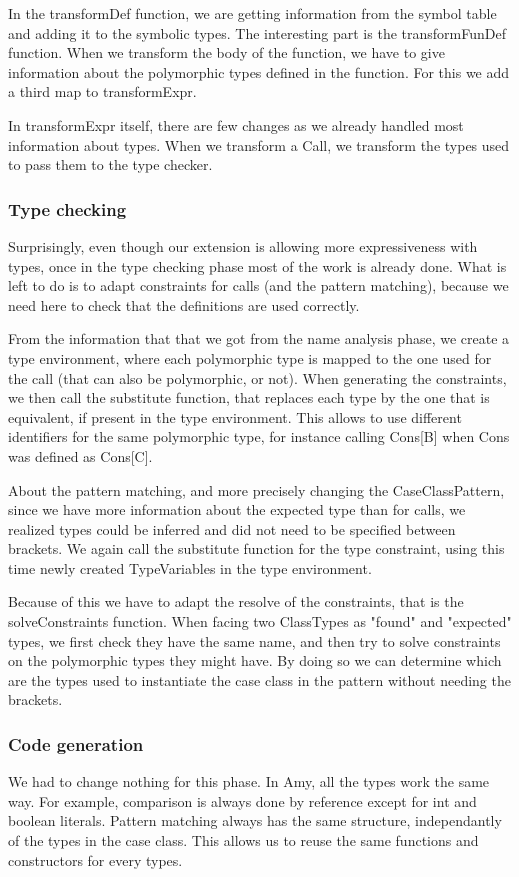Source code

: In the transformDef function, we are getting information from the symbol table and adding it to the symbolic types. The interesting part is the transformFunDef function. When we transform the body of the function, we have to give information about the polymorphic types defined in the function. For this we add a third map to transformExpr.

In transformExpr itself, there are few changes as we already handled most information about types. When we transform a Call, we transform the types used to pass them to the type checker.
\subsubsection{Type checking}
Surprisingly, even though our extension is allowing more expressiveness with types, once in the type checking phase most of the work is already done. What is left to do is to adapt constraints for calls (and the pattern matching), because we need here to check that the definitions are used correctly. 

From the information that that we got from the name analysis phase, we create a type environment, where each polymorphic type is mapped to the one used for the call (that can also be polymorphic, or not). When generating the constraints, we then call the substitute function, that replaces each type by the one that is equivalent, if present in the type environment. This allows to use different identifiers for the same polymorphic type, for instance calling Cons[B] when Cons was defined as Cons[C].

About the pattern matching, and more precisely changing the CaseClassPattern, since we have more information about the expected type than for calls, we realized types could be inferred and did not need to be specified between brackets. We again call the substitute function for the type constraint, using this time newly created TypeVariables in the type environment. 

Because of this we have to adapt the resolve of the constraints, that is the solveConstraints function. When facing two ClassTypes as "found" and "expected" types, we first check they have the same name, and then try to solve constraints on the polymorphic types they might have. By doing so we can determine which are the types used to instantiate the case class in the pattern without needing the brackets.
\subsubsection{Code generation}
We had to change nothing for this phase. In Amy, all the types work the same way. For example, comparison is always done by reference except for int and boolean literals. Pattern matching always has the same structure, independantly of the types in the case class. This allows us to reuse the same functions and constructors for every types.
──────────────────────────────
*WHAT IS EXPECTED*.
Lines holding "name" in the material above are to be reported.

*ANSWER AREA*.
From the information that that we got from the name analysis phase, we create a type environment, where each polymorphic type is mapped to the one used for the call (that can also be polymorphic, or not). When generating the constraints, we then call the substitute function, that replaces each type by the one that is equivalent, if present in the type environment. This allows to use different identifiers for the same polymorphic type, for instance calling Cons[B] when Cons was defined as Cons[C].
Because of this we have to adapt the resolve of the constraints, that is the solveConstraints function. When facing two ClassTypes as "found" and "expected" types, we first check they have the same name, and then try to solve constraints on the polymorphic types they might have. By doing so we can determine which are the types used to instantiate the case class in the pattern without needing the brackets.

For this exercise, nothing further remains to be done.